START GIVEN INFORMATION

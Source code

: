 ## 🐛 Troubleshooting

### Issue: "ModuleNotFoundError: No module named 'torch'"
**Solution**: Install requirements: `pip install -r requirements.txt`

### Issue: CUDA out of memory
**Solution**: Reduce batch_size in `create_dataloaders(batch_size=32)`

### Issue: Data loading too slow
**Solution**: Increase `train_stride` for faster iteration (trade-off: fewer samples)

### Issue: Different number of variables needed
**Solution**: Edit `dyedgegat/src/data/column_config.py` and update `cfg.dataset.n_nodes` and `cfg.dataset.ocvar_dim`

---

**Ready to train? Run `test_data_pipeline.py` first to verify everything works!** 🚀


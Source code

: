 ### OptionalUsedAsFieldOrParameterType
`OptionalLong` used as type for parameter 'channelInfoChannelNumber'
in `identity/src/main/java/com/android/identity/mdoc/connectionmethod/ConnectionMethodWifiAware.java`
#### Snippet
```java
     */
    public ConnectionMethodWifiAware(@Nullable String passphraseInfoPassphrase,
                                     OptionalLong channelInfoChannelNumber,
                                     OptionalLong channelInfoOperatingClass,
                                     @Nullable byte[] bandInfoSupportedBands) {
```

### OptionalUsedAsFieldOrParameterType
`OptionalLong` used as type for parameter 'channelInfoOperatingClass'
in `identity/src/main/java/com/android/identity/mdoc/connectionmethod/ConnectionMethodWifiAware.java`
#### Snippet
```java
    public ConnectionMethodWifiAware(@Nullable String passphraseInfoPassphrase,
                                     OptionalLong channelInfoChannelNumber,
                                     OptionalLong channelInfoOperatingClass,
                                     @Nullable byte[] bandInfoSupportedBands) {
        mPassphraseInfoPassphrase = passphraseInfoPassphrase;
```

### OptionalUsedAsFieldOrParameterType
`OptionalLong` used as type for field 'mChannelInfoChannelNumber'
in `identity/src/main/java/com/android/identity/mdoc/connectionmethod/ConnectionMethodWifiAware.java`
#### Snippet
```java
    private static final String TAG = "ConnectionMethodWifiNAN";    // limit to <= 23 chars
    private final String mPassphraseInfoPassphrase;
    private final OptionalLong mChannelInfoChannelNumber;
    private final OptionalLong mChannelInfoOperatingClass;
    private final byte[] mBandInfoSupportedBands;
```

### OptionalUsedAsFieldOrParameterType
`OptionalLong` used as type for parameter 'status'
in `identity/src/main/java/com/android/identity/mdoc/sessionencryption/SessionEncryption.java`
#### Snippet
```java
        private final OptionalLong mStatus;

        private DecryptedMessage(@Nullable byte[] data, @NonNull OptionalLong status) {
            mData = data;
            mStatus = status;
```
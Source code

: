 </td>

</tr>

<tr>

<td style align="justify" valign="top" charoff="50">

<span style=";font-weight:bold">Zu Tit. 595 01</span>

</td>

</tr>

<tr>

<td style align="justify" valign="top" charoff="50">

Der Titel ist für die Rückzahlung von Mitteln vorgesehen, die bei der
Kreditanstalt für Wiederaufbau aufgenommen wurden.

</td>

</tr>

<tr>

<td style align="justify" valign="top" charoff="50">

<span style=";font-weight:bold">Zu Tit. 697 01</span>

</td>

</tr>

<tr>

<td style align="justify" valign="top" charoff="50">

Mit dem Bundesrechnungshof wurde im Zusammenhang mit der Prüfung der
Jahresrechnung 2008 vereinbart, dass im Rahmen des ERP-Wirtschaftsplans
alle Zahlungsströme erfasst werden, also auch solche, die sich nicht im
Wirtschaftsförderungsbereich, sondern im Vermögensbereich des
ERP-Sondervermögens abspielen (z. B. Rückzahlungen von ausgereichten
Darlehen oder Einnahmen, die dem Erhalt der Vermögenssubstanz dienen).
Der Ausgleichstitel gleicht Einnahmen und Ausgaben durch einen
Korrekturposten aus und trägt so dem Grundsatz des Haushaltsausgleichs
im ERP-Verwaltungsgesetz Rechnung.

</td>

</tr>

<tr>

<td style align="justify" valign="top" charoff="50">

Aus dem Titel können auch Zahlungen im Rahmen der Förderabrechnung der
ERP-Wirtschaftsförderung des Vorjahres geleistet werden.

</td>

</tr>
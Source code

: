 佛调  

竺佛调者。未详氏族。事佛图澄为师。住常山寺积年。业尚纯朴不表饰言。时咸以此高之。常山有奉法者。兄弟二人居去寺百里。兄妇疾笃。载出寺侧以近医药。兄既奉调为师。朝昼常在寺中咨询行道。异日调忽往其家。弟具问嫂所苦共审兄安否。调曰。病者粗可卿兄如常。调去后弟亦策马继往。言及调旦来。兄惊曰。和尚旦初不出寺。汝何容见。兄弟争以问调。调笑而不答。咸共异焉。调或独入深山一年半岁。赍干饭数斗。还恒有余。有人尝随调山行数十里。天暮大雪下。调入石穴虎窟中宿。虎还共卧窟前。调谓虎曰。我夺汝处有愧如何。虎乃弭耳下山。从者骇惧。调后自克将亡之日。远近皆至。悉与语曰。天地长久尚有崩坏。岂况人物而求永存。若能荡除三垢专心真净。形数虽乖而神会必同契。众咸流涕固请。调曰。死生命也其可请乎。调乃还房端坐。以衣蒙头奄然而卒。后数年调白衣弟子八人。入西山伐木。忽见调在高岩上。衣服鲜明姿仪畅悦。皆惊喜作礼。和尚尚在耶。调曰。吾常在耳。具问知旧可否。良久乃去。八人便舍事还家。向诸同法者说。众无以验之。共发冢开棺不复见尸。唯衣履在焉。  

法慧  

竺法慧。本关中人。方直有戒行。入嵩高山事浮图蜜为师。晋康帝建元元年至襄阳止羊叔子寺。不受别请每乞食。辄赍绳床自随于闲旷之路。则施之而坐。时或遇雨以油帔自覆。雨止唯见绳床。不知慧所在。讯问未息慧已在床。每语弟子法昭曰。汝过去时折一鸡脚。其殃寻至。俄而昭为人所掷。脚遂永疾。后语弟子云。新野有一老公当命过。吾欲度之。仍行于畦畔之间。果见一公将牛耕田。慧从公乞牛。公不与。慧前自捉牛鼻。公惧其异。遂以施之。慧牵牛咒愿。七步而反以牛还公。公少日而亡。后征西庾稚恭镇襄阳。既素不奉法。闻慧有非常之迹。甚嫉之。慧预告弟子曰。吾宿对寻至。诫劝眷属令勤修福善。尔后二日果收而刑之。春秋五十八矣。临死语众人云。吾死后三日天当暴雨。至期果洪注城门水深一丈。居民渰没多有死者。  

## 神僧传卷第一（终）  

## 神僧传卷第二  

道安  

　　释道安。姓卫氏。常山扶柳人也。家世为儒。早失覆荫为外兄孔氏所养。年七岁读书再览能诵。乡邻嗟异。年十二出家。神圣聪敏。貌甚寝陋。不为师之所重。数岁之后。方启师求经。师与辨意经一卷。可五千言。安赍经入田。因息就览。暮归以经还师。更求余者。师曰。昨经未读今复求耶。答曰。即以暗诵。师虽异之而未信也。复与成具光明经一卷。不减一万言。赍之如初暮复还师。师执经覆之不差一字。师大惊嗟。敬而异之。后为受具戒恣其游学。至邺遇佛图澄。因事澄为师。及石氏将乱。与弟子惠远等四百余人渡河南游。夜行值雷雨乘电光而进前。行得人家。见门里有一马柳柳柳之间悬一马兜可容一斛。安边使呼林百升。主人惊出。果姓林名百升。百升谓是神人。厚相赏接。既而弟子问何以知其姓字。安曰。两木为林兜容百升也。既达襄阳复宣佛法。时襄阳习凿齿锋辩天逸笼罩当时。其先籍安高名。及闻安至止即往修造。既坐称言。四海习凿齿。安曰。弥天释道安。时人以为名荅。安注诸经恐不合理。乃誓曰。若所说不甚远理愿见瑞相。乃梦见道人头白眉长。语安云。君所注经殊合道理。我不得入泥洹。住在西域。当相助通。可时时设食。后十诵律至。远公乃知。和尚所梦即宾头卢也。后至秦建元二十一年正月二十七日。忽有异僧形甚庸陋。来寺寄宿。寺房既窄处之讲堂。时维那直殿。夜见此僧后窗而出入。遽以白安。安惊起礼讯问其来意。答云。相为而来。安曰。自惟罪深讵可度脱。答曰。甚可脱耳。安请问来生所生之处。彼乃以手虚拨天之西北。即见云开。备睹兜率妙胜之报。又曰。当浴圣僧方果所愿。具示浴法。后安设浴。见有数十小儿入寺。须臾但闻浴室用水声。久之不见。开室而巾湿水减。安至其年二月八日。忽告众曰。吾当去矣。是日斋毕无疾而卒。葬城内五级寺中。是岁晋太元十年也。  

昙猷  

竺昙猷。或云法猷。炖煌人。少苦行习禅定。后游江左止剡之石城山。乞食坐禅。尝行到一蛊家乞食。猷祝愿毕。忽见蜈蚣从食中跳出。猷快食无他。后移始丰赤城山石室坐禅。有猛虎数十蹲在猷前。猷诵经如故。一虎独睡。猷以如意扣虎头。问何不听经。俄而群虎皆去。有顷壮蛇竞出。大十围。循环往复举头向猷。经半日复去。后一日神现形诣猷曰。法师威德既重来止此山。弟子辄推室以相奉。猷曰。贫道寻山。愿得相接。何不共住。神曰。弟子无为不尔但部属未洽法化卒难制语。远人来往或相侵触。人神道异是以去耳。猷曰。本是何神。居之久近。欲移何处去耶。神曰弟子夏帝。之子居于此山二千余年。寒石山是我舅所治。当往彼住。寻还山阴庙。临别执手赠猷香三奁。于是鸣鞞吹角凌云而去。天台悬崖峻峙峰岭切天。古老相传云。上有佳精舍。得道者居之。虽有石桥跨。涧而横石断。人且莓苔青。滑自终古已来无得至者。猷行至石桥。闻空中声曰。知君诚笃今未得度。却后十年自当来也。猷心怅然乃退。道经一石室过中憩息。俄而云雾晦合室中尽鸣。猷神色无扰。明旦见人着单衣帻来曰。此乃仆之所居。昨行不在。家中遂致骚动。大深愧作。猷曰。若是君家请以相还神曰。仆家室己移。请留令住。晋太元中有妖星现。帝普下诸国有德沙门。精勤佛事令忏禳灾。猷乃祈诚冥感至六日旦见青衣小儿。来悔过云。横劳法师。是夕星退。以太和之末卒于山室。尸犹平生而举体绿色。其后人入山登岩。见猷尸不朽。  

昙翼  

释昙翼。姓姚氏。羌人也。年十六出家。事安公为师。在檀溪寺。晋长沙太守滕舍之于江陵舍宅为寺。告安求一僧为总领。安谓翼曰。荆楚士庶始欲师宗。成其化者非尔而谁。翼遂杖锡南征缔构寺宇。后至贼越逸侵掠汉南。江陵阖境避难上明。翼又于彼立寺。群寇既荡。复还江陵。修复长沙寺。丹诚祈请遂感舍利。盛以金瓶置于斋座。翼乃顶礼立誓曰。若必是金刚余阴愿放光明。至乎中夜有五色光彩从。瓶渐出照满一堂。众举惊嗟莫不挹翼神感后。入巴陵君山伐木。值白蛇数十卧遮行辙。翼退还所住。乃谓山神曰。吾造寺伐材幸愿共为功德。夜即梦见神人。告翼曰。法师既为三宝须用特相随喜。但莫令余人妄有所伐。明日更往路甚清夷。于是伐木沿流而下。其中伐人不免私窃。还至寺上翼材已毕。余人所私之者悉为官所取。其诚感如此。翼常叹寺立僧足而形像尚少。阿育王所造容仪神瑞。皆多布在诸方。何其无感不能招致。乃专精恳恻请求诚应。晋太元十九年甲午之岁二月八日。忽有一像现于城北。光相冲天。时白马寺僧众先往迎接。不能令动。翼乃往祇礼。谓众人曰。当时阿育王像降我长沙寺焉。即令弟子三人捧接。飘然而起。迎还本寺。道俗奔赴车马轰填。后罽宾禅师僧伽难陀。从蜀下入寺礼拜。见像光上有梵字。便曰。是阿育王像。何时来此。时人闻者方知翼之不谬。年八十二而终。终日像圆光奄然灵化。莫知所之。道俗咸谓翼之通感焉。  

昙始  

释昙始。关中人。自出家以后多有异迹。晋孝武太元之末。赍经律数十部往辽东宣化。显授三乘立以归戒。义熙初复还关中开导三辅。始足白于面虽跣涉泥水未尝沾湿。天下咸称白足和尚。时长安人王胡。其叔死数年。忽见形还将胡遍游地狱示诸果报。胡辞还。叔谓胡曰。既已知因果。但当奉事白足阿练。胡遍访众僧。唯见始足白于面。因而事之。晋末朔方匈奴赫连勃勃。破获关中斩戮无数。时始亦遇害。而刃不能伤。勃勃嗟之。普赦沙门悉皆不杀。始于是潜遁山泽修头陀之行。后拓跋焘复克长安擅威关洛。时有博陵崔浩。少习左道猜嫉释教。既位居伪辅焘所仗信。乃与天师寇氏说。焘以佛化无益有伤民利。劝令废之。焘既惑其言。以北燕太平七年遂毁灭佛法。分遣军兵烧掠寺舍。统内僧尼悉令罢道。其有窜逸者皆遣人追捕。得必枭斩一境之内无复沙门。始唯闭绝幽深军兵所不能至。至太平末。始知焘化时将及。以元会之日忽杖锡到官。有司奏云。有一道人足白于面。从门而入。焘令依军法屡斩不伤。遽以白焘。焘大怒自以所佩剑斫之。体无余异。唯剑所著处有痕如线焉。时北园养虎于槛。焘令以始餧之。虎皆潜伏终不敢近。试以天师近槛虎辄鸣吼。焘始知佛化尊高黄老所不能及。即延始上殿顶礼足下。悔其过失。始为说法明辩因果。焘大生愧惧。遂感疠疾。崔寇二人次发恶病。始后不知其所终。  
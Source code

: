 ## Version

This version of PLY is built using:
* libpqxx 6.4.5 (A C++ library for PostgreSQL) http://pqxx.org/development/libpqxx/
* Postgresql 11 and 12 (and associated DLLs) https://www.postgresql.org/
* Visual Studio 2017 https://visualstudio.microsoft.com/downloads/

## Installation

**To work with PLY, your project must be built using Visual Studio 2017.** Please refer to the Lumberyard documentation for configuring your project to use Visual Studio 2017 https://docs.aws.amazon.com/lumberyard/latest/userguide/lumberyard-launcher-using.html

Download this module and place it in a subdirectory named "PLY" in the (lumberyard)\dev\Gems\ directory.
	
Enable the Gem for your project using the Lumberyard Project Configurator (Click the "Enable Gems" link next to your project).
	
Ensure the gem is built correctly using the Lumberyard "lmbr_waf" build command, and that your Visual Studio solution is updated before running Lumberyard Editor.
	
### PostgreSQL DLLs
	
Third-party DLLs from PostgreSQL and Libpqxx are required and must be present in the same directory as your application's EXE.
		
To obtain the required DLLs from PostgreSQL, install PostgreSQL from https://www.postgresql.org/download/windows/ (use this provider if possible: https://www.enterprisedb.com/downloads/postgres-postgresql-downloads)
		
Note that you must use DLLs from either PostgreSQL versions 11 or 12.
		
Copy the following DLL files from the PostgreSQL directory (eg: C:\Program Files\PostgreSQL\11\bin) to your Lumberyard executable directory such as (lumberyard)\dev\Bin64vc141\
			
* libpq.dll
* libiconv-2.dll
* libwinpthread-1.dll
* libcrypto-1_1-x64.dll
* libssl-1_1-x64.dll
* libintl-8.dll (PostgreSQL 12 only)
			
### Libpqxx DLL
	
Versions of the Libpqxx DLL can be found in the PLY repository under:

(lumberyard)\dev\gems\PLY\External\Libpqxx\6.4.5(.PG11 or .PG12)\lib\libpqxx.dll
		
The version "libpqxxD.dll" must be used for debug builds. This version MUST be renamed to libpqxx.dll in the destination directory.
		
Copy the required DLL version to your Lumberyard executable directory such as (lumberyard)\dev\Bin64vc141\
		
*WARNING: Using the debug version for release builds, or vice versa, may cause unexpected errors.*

END GIVEN INFORMATION

GOAL OF THE EXERCISE.
Give back exactly the lines above, from the line containing "associated DLLs) https://www.postgresql.org/" through the line containing "with PLY, your", with both end lines and nothing more.

RESULT OF THIS EXERCISE.
* Postgresql 11 and 12 (and associated DLLs) https://www.postgresql.org/
* Visual Studio 2017 https://visualstudio.microsoft.com/downloads/

## Installation

**To work with PLY, your project must be built using Visual Studio 2017.** Please refer to the Lumberyard documentation for configuring your project to use Visual Studio 2017 https://docs.aws.amazon.com/lumberyard/latest/userguide/lumberyard-launcher-using.html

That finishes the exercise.